▶ _Work task_
The required result is a copy of each line below in which "light" appears.

===============

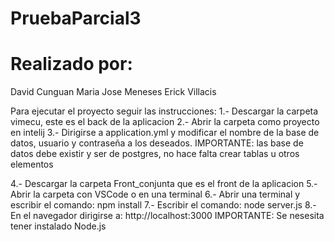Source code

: # PruebaParcial3

# Realizado por:
David Cunguan
Maria Jose Meneses
Erick Villacis

Para ejecutar el proyecto seguir las instrucciones:
1.- Descargar la carpeta vimecu, este es el back de la aplicacion
2.- Abrir la carpeta como proyecto en intelij
3.- Dirigirse a application.yml y modificar el nombre de la base de datos, usuario y contraseña a los deseados. IMPORTANTE: las base de datos debe existir y ser de postgres, no hace falta crear tablas u otros elementos

4.- Descargar la carpeta Front_conjunta que es el front de la aplicacion
5.- Abrir la carpeta con VSCode o en una terminal
6.- Abrir una terminal y escribir el comando: npm install
7.- Escribir el comando: node server.js
8.- En el navegador dirigirse a: http://localhost:3000
IMPORTANTE: Se nesesita tener instalado Node.js
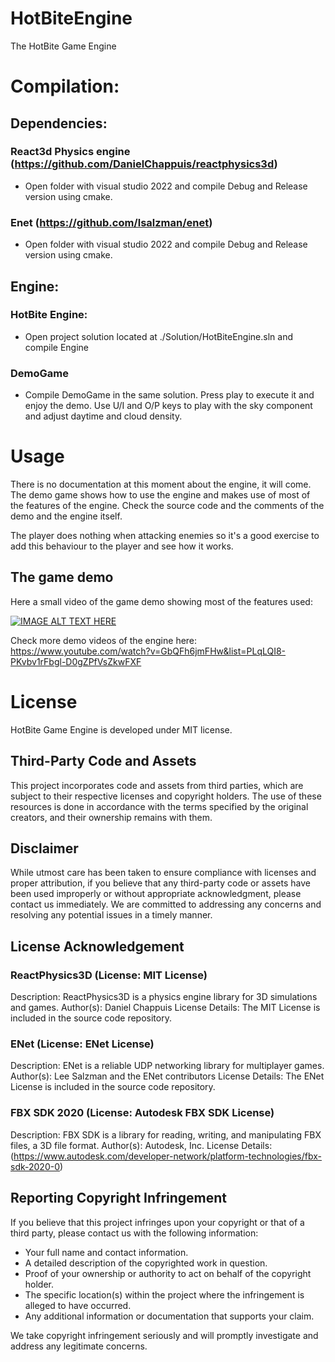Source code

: # HotBiteEngine
The HotBite Game Engine

# Compilation:

## Dependencies:

### React3d Physics engine (https://github.com/DanielChappuis/reactphysics3d)
- Open folder with visual studio 2022 and compile Debug and Release version using cmake.

### Enet (https://github.com/lsalzman/enet)
- Open folder with visual studio 2022 and compile Debug and Release version using cmake.

## Engine:
### HotBite Engine:
- Open project solution located at ./Solution/HotBiteEngine.sln and compile Engine

### DemoGame
- Compile DemoGame in the same solution. Press play to execute it and enjoy the demo.
Use U/I and O/P keys to play with the sky component and adjust daytime and cloud density.

# Usage
There is no documentation at this moment about the engine, it will come. 
The demo game shows how to use the engine and makes use of most of the features of the engine. Check the source code and the comments of the demo and the engine itself.

The player does nothing when attacking enemies so it's a good exercise to add this behaviour to the player and see how it works.

## The game demo
Here a small video of the game demo showing most of the features used:

[![IMAGE ALT TEXT HERE](https://i9.ytimg.com/vi_webp/l186BhOkz1A/mq3.webp?sqp=CMiyuqMG-oaymwEmCMACELQB8quKqQMa8AEB-AH-CYAC0AWKAgwIABABGH8gNSg1MA8=&rs=AOn4CLBy61B4n8bewmEp4_lYLBv4h-AZsg)](https://www.youtube.com/watch?v=l186BhOkz1A&list=PLqLQI8-PKvbv1rFbgl-D0gZPfVsZkwFXF&index=19)

Check more demo videos of the engine here: https://www.youtube.com/watch?v=GbQFh6jmFHw&list=PLqLQI8-PKvbv1rFbgl-D0gZPfVsZkwFXF
# License
HotBite Game Engine is developed under MIT license. 

## Third-Party Code and Assets
This project incorporates code and assets from third parties, which are subject to their respective licenses and copyright holders. The use of these resources is done in accordance with the terms specified by the original creators, and their ownership remains with them.

## Disclaimer
While utmost care has been taken to ensure compliance with licenses and proper attribution, if you believe that any third-party code or assets have been used improperly or without appropriate acknowledgment, please contact us immediately. We are committed to addressing any concerns and resolving any potential issues in a timely manner.

## License Acknowledgement
### ReactPhysics3D (License: MIT License)

Description: ReactPhysics3D is a physics engine library for 3D simulations and games.
Author(s): Daniel Chappuis
License Details: The MIT License is included in the source code repository.

### ENet (License: ENet License)

Description: ENet is a reliable UDP networking library for multiplayer games.
Author(s): Lee Salzman and the ENet contributors
License Details: The ENet License is included in the source code repository.

### FBX SDK 2020 (License: Autodesk FBX SDK License)

Description: FBX SDK is a library for reading, writing, and manipulating FBX files, a 3D file format.
Author(s): Autodesk, Inc.
License Details: (https://www.autodesk.com/developer-network/platform-technologies/fbx-sdk-2020-0)

## Reporting Copyright Infringement
If you believe that this project infringes upon your copyright or that of a third party, please contact us with the following information:

- Your full name and contact information.
- A detailed description of the copyrighted work in question.
- Proof of your ownership or authority to act on behalf of the copyright holder.
- The specific location(s) within the project where the infringement is alleged to have occurred.
- Any additional information or documentation that supports your claim.

We take copyright infringement seriously and will promptly investigate and address any legitimate concerns.
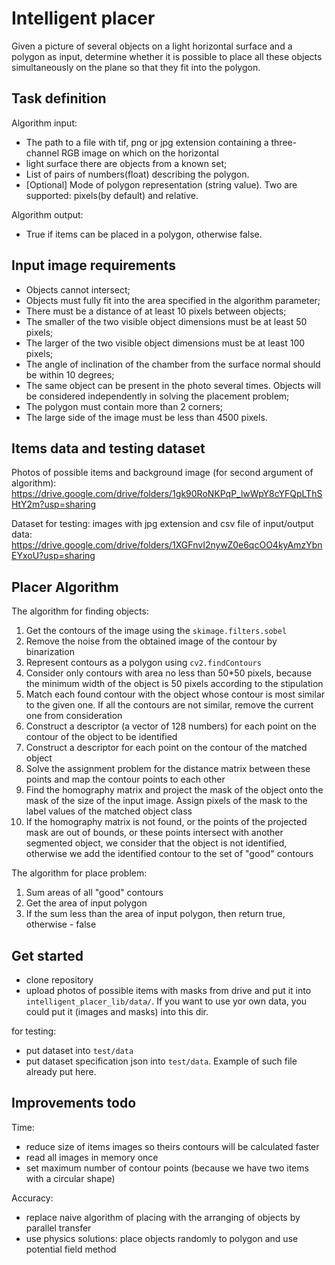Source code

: # Intelligent placer
Given a picture of several objects on a light horizontal surface and a polygon as input, determine whether it 
is possible to place all these objects simultaneously on the plane so that they fit into the polygon.

## Task definition
Algorithm input: 
- The path to a file with tif, png or jpg extension containing a three-channel RGB image on which on the horizontal 
- light surface there are objects from a known set;
- List of pairs of numbers(float) describing the polygon.
- [Optional] Mode of polygon representation (string value). Two are supported: pixels(by default) and relative.  

Algorithm output:
- True if items can be placed in a polygon, otherwise false.

## Input image requirements
- Objects cannot intersect;
- Objects must fully fit into the area specified in the algorithm parameter;
- There must be a distance of at least 10 pixels between objects;
- The smaller of the two visible object dimensions must be at least 50 pixels;
- The larger of the two visible object dimensions must be at least 100 pixels;
- The angle of inclination of the chamber from the surface normal should be within 10 degrees;
- The same object can be present in the photo several times. Objects will be considered independently in solving the 
placement problem;
- The polygon must contain more than 2 corners;
- The large side of the image must be less than 4500 pixels.

## Items data and testing dataset

Photos of possible items and background image (for second argument of algorithm): 
https://drive.google.com/drive/folders/1gk90RoNKPqP_lwWpY8cYFQpLThSHtY2m?usp=sharing 

Dataset for testing: images with jpg extension and csv file of input/output data: 
https://drive.google.com/drive/folders/1XGFnvI2nywZ0e6qcOO4kyAmzYbnEYxoU?usp=sharing 

## Placer Algorithm
The algorithm for finding objects:
1. Get the contours of the image using the `skimage.filters.sobel`
2. Remove the noise from the obtained image of the contour by binarization
3. Represent contours as a polygon using `cv2.findContours`
4. Consider only contours with area no less than 50*50 pixels, because the minimum width of the object is 50 pixels 
according to the stipulation
5. Match each found contour with the object whose contour is most similar to the given one. If all the contours are not
 similar, remove the current one from consideration
6. Construct a descriptor (a vector of 128 numbers) for each point on the contour of the object to be identified
7. Construct a descriptor for each point on the contour of the matched object
8. Solve the assignment problem for the distance matrix between these points and map the contour points to each other
9. Find the homography matrix and project the mask of the object onto the mask of the size of the input image. Assign
 pixels of the mask to the label values of the matched object class
10. If the homography matrix is not found, or the points of the projected mask are out of bounds, or these points 
intersect with another segmented object, we consider that the object is not identified, otherwise we add the identified
contour to the set of "good" contours

The algorithm for place problem:
1. Sum areas of all "good" contours
2. Get the area of input polygon
3. If the sum less than the area of input polygon, then return true, otherwise - false

## Get started
- clone repository
- upload photos of possible items with masks from drive and put it into `intelligent_placer_lib/data/`. If you want to 
use yor own data, you could put it (images and masks) into this dir.

for testing:
- put dataset into `test/data`
- put dataset specification json into `test/data`. Example of such file already put here.

## Improvements todo

Time:
- reduce size of items images so theirs contours will be calculated faster
- read all images in memory once
- set maximum number of contour points (because we have two items with a circular shape)

Accuracy:
- replace naive algorithm of placing with the arranging of objects by parallel transfer
- use physics solutions: place objects randomly to polygon and use potential field method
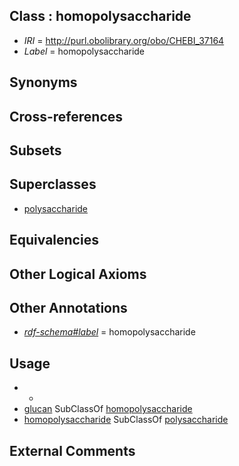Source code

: 
## Class : homopolysaccharide

 * *IRI* = http://purl.obolibrary.org/obo/CHEBI_37164
 * *Label* = homopolysaccharide

## Synonyms


## Cross-references


## Subsets


## Superclasses

 * [polysaccharide](../../CHEBI/54/CHEBI_18154.md)

## Equivalencies


## Other Logical Axioms


## Other Annotations

 * *[rdf-schema#label](../../el/rdf-schema#label.md)* = homopolysaccharide

## Usage

 * -
 * [glucan](../../CHEBI/63/CHEBI_37163.md) SubClassOf [homopolysaccharide](../../CHEBI/64/CHEBI_37164.md)
 * [homopolysaccharide](../../CHEBI/64/CHEBI_37164.md) SubClassOf [polysaccharide](../../CHEBI/54/CHEBI_18154.md)

## External Comments

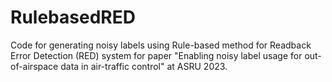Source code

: # RulebasedRED
Code for generating noisy labels using Rule-based method for Readback Error Detection (RED) system for paper "Enabling noisy label usage for out-of-airspace data in air-traffic control" at ASRU 2023.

===============

▶ _Solution below_
Given a picture of several objects on a light horizontal surface and a polygon as input, determine whether it 
- light surface there are objects from a known set;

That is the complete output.